ソルブ人とは?
そるぶじん
ソルブ人とは、ドイツ東部のラウジッツ(ラウジッツ地方)に古くから暮らすスラブ系少数民族で、独自の言語・文化を維持するヨーロッパ有数の先住少数民族です。
ソルブ人(Sorbs / Sorbians、ドイツ語:Sorben)は、ドイツ東部のブランデンブルク州とザクセン州にまたがるラウジッツ地方(ルサティア)に居住するスラブ系少数民族です。総人口は数万人程度で、上ソルブ人(ザクセン州南部)と下ソルブ人(ブランデンブルク州)に大別されます。
ソルブ語はスラブ語群に属し、ポーランド語・チェコ語と近縁です。上ソルブ語と下ソルブ語では語彙や文法に違いがあります。かつてはドイツ東部全域に分布していましたが、長年にわたるドイツ化(ゲルマン化)の圧力によって使用域は大幅に縮小しました。
現在、ドイツ連邦政府とザクセン州・ブランデンブルク州は、ソルブ人の文化・言語保護を法的に位置づけており、学校教育や公共機関での言語使用が認められています。ソルブ人は民族衣装・民謡・卵の装飾(ウシー・エッグ)などの伝統文化を保持し、イースター前の「ウシー行進」(馬に乗った騎士が復活祭を知らせる行事)は今も続けられています。

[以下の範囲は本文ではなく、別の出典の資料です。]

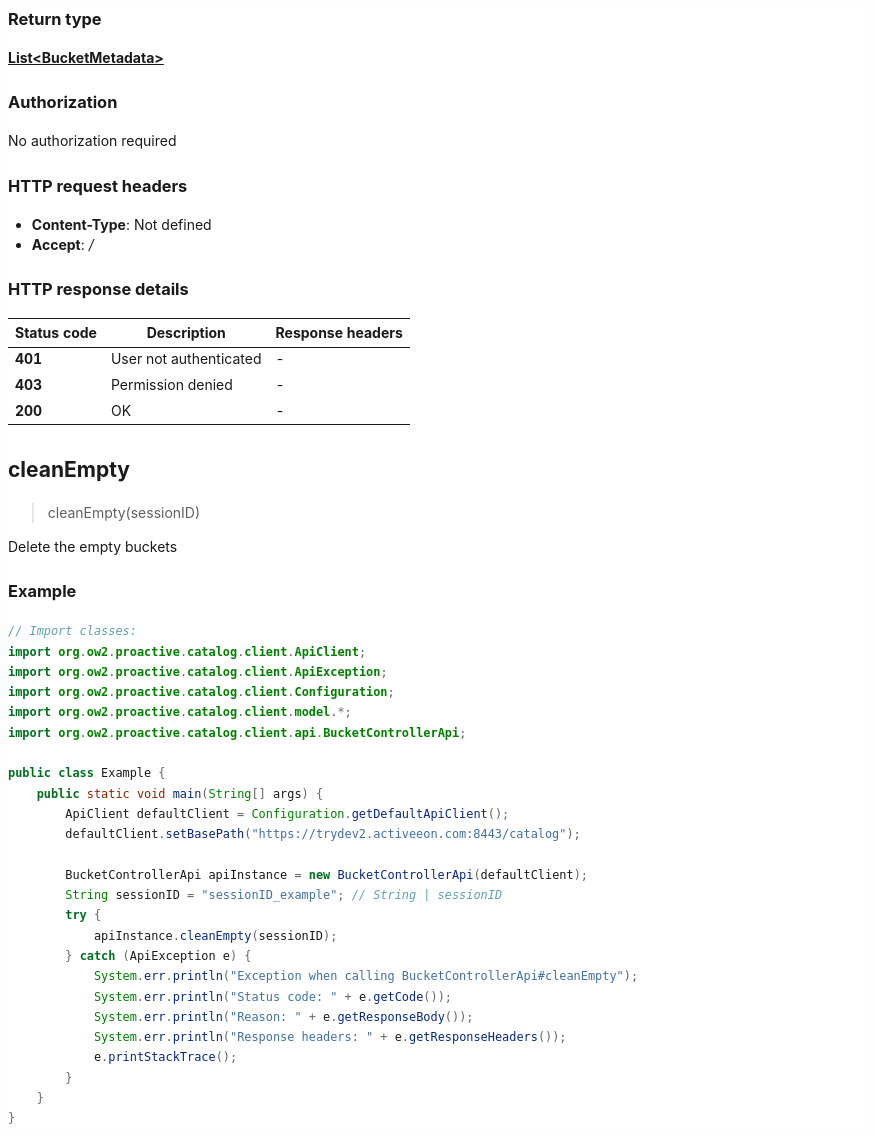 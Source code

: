 ### Return type

[**List&lt;BucketMetadata&gt;**](BucketMetadata.md)

### Authorization

No authorization required

### HTTP request headers

- **Content-Type**: Not defined
- **Accept**: */*

### HTTP response details
| Status code | Description | Response headers |
|-------------|-------------|------------------|
| **401** | User not authenticated |  -  |
| **403** | Permission denied |  -  |
| **200** | OK |  -  |


## cleanEmpty

> cleanEmpty(sessionID)

Delete the empty buckets

### Example

```java
// Import classes:
import org.ow2.proactive.catalog.client.ApiClient;
import org.ow2.proactive.catalog.client.ApiException;
import org.ow2.proactive.catalog.client.Configuration;
import org.ow2.proactive.catalog.client.model.*;
import org.ow2.proactive.catalog.client.api.BucketControllerApi;

public class Example {
    public static void main(String[] args) {
        ApiClient defaultClient = Configuration.getDefaultApiClient();
        defaultClient.setBasePath("https://trydev2.activeeon.com:8443/catalog");

        BucketControllerApi apiInstance = new BucketControllerApi(defaultClient);
        String sessionID = "sessionID_example"; // String | sessionID
        try {
            apiInstance.cleanEmpty(sessionID);
        } catch (ApiException e) {
            System.err.println("Exception when calling BucketControllerApi#cleanEmpty");
            System.err.println("Status code: " + e.getCode());
            System.err.println("Reason: " + e.getResponseBody());
            System.err.println("Response headers: " + e.getResponseHeaders());
            e.printStackTrace();
        }
    }
}
```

少数民族の権利保護・多言語共存の観点から、ヨーロッパにおける少数民族政策の好事例として取り上げられることがあります。
使い方・例文
ヨーロッパの少数民族問題を学ぶ授業では、ドイツ国内に暮らしながら独自の言語と文化を守るソルブ人の事例が紹介されることがあります。